[Data section]

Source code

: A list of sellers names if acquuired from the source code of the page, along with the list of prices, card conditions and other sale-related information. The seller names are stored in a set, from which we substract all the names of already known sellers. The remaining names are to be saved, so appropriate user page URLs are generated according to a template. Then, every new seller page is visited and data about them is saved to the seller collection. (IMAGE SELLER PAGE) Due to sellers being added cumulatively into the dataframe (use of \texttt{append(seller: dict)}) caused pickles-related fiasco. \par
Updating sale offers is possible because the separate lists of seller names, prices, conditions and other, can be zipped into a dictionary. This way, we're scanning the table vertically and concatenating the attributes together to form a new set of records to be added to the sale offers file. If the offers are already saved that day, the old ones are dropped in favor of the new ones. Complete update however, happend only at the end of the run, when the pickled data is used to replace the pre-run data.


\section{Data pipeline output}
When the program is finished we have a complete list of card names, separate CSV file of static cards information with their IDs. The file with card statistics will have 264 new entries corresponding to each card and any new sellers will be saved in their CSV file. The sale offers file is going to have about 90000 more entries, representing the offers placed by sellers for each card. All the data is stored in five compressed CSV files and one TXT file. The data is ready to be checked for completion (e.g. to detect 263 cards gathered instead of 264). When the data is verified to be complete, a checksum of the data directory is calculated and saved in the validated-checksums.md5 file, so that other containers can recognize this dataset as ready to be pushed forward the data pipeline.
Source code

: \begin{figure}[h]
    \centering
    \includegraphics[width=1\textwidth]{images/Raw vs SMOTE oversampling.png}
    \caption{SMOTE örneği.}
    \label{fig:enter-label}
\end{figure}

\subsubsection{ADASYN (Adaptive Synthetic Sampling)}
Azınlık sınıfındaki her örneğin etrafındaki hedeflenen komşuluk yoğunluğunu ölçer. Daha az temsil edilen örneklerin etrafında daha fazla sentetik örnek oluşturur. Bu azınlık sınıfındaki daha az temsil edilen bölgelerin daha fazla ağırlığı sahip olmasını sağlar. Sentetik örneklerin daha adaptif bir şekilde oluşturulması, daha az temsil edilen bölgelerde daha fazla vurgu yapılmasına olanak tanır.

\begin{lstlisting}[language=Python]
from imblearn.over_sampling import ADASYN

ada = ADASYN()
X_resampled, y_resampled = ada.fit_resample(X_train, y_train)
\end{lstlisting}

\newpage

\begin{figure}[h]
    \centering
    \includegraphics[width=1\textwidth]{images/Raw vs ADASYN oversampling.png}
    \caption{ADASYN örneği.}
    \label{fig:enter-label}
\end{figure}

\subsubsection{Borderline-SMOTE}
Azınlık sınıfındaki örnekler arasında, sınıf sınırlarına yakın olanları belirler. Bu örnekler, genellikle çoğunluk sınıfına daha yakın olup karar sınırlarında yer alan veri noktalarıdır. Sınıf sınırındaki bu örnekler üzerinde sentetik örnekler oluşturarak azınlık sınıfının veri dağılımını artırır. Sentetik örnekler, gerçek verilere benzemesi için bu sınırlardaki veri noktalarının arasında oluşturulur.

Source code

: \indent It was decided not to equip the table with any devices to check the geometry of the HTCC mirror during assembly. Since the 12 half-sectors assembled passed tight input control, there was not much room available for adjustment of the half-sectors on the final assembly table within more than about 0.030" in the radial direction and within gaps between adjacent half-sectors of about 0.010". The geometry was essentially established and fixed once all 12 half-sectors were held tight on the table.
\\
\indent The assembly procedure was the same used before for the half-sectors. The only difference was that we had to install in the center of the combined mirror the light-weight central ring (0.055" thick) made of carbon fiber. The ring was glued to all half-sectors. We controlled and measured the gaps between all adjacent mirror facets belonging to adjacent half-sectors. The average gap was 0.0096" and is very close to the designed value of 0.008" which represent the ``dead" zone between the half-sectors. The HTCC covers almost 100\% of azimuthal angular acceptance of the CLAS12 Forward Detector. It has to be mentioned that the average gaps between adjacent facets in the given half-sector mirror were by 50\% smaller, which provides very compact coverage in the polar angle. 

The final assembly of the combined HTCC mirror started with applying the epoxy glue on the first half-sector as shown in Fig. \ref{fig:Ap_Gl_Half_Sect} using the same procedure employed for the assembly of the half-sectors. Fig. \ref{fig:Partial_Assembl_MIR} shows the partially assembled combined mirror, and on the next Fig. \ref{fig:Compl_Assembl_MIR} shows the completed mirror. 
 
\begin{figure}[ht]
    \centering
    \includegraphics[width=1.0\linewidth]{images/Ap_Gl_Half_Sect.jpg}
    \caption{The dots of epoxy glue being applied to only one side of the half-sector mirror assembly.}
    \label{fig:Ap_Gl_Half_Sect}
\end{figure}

[Task statement] Restate the data above word for word, omitting nothing.

[Task answer]
Source code

: A list of sellers names if acquuired from the source code of the page, along with the list of prices, card conditions and other sale-related information. The seller names are stored in a set, from which we substract all the names of already known sellers. The remaining names are to be saved, so appropriate user page URLs are generated according to a template. Then, every new seller page is visited and data about them is saved to the seller collection. (IMAGE SELLER PAGE) Due to sellers being added cumulatively into the dataframe (use of \texttt{append(seller: dict)}) caused pickles-related fiasco. \par
Updating sale offers is possible because the separate lists of seller names, prices, conditions and other, can be zipped into a dictionary. This way, we're scanning the table vertically and concatenating the attributes together to form a new set of records to be added to the sale offers file. If the offers are already saved that day, the old ones are dropped in favor of the new ones. Complete update however, happend only at the end of the run, when the pickled data is used to replace the pre-run data.


\section{Data pipeline output}
When the program is finished we have a complete list of card names, separate CSV file of static cards information with their IDs. The file with card statistics will have 264 new entries corresponding to each card and any new sellers will be saved in their CSV file. The sale offers file is going to have about 90000 more entries, representing the offers placed by sellers for each card. All the data is stored in five compressed CSV files and one TXT file. The data is ready to be checked for completion (e.g. to detect 263 cards gathered instead of 264). When the data is verified to be complete, a checksum of the data directory is calculated and saved in the validated-checksums.md5 file, so that other containers can recognize this dataset as ready to be pushed forward the data pipeline.
Source code

: \begin{figure}[h]
    \centering
    \includegraphics[width=1\textwidth]{images/Raw vs SMOTE oversampling.png}
    \caption{SMOTE örneği.}
    \label{fig:enter-label}
\end{figure}

\subsubsection{ADASYN (Adaptive Synthetic Sampling)}
Azınlık sınıfındaki her örneğin etrafındaki hedeflenen komşuluk yoğunluğunu ölçer. Daha az temsil edilen örneklerin etrafında daha fazla sentetik örnek oluşturur. Bu azınlık sınıfındaki daha az temsil edilen bölgelerin daha fazla ağırlığı sahip olmasını sağlar. Sentetik örneklerin daha adaptif bir şekilde oluşturulması, daha az temsil edilen bölgelerde daha fazla vurgu yapılmasına olanak tanır.

\begin{lstlisting}[language=Python]
from imblearn.over_sampling import ADASYN

ada = ADASYN()
X_resampled, y_resampled = ada.fit_resample(X_train, y_train)
\end{lstlisting}

\newpage

\begin{figure}[h]
    \centering
    \includegraphics[width=1\textwidth]{images/Raw vs ADASYN oversampling.png}
    \caption{ADASYN örneği.}
    \label{fig:enter-label}
\end{figure}

\subsubsection{Borderline-SMOTE}
Azınlık sınıfındaki örnekler arasında, sınıf sınırlarına yakın olanları belirler. Bu örnekler, genellikle çoğunluk sınıfına daha yakın olup karar sınırlarında yer alan veri noktalarıdır. Sınıf sınırındaki bu örnekler üzerinde sentetik örnekler oluşturarak azınlık sınıfının veri dağılımını artırır. Sentetik örnekler, gerçek verilere benzemesi için bu sınırlardaki veri noktalarının arasında oluşturulur.

Source code

: \indent It was decided not to equip the table with any devices to check the geometry of the HTCC mirror during assembly. Since the 12 half-sectors assembled passed tight input control, there was not much room available for adjustment of the half-sectors on the final assembly table within more than about 0.030" in the radial direction and within gaps between adjacent half-sectors of about 0.010". The geometry was essentially established and fixed once all 12 half-sectors were held tight on the table.
\\
\indent The assembly procedure was the same used before for the half-sectors. The only difference was that we had to install in the center of the combined mirror the light-weight central ring (0.055" thick) made of carbon fiber. The ring was glued to all half-sectors. We controlled and measured the gaps between all adjacent mirror facets belonging to adjacent half-sectors. The average gap was 0.0096" and is very close to the designed value of 0.008" which represent the ``dead" zone between the half-sectors. The HTCC covers almost 100\% of azimuthal angular acceptance of the CLAS12 Forward Detector. It has to be mentioned that the average gaps between adjacent facets in the given half-sector mirror were by 50\% smaller, which provides very compact coverage in the polar angle. 

The final assembly of the combined HTCC mirror started with applying the epoxy glue on the first half-sector as shown in Fig. \ref{fig:Ap_Gl_Half_Sect} using the same procedure employed for the assembly of the half-sectors. Fig. \ref{fig:Partial_Assembl_MIR} shows the partially assembled combined mirror, and on the next Fig. \ref{fig:Compl_Assembl_MIR} shows the completed mirror. 
 
\begin{figure}[ht]
    \centering
    \includegraphics[width=1.0\linewidth]{images/Ap_Gl_Half_Sect.jpg}
    \caption{The dots of epoxy glue being applied to only one side of the half-sector mirror assembly.}
    \label{fig:Ap_Gl_Half_Sect}
\end{figure}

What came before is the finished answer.